## WORK ORDER
What is the number of lines in the data below that contain "https"? Answer with that number and no other words.

## DATA RECORDS
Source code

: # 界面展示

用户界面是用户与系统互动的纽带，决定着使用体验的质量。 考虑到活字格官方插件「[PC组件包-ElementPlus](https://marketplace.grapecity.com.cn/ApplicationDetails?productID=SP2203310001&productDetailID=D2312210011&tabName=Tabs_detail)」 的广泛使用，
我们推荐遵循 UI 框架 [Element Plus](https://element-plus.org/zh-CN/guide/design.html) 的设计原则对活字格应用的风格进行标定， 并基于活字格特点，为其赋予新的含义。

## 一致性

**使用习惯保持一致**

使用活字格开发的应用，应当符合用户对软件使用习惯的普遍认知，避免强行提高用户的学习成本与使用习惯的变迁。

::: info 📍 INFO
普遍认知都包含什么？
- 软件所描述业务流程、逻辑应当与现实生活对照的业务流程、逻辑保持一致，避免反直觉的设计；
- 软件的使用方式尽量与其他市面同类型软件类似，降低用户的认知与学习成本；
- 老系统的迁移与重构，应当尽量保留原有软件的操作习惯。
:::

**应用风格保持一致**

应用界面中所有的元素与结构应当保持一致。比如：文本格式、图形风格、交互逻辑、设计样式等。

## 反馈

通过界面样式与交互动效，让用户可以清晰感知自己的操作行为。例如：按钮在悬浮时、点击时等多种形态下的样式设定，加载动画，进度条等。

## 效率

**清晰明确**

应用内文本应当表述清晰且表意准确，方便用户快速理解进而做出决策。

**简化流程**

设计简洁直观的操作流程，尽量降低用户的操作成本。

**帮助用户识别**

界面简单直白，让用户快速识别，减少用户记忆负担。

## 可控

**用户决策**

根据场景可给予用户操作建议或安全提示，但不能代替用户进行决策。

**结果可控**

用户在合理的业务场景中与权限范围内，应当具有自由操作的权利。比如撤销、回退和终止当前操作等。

## ANSWER TO THIS EXERCISE
2